Our coaliton partner End Violence Against Women‘s latest Snapshot report contains key recommendations to end and prevent violence against women and girls – from public attitude campaigns to holding accountable the tech companies that promote and profit from misogynistic content. It highlights the need for investment in prevention and support services, particularly for specialist support services, including those led by and for Black and minoritised women and marginalised survivors of abuse, which continue to face chronic underfunding amid rising costs of running their services.
This snapshot report highlights the different contexts which contribute to the prevalence of violence against women and girls in the UK each year, as well as the different ways the state has tried to respond though law and policy-making.
Analysing the latest data and trends over the past year, the report finds:
- The cost of living crisis is leaving women facing an impossible choice of staying with a perpetrator or facing destitution
- Government plans to take away our Human Rights Act are a major threat to survivors’ ability to hold the police and other public authorities to account when they are failed by them. In a year which has blown the lid off the scale of police-perpetrated violence against women and girls, and in which survivors continue to be routinely failed by police and the criminal justice system, these plans would have catastrophic impacts on women
- Evidence of the scale of police abusing their power and escaping accountability for violence against women has left the institution in crisis. At the same time, the government is pushing to give police more power through the widely denounced Public Order Bill, and continues its raid on our rights via the so-called Bill of Rights
- In the year that saw the Online Safety Bill enter Parliament, we have also seen tech companies take inadequate action to prevent boys and young men from being radicalised by misogynistic influencers online.
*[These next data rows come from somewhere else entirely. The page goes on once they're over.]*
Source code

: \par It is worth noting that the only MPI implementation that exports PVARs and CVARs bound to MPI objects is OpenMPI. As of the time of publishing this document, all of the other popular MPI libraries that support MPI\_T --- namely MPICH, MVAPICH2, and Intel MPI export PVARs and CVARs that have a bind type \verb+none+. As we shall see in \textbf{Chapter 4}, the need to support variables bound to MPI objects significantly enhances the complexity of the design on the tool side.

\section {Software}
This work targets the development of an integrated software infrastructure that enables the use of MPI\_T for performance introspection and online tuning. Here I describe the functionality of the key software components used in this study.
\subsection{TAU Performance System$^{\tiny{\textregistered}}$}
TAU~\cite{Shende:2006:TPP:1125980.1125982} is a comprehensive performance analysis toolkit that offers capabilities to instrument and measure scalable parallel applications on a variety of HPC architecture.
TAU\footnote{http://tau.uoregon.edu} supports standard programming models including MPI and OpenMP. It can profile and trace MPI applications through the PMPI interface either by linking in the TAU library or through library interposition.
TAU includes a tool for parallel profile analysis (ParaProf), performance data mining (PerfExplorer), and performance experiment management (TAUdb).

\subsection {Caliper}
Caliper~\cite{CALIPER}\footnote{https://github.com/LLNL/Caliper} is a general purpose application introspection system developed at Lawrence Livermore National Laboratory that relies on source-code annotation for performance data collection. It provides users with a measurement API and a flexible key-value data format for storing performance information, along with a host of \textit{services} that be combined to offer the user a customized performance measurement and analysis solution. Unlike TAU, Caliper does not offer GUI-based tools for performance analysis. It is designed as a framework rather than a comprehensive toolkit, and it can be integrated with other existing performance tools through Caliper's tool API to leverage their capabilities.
There has been a groundswell of public and parliamentary support for the introduction of a VAWG Code of Practice to improve tech companies’ response to this in the Bill
- Amid record levels of recorded sexual offences and domestic abuse, the criminal justice system continues to fail women
- Specialist support services, including those led by and for Black and minoritised women and marginalised survivors of abuse, continue to face chronic underfunding amid rising costs of running their services – making it an increasing struggle to meet demand
In a year that saw violence against women and girls remain firmly on the national and political agenda, we continued to see government solutions that often missed the mark and failed to get to the root of the problem: the gender inequality that shapes men’s attitudes and behaviours.
Instead, we need a holistic, comprehensive approach that understands VAWG as a women’s rights issue and has prevention at its heart – so women and girls don’t become victims in the first place and future generations can live their lives free from the threat of male violence.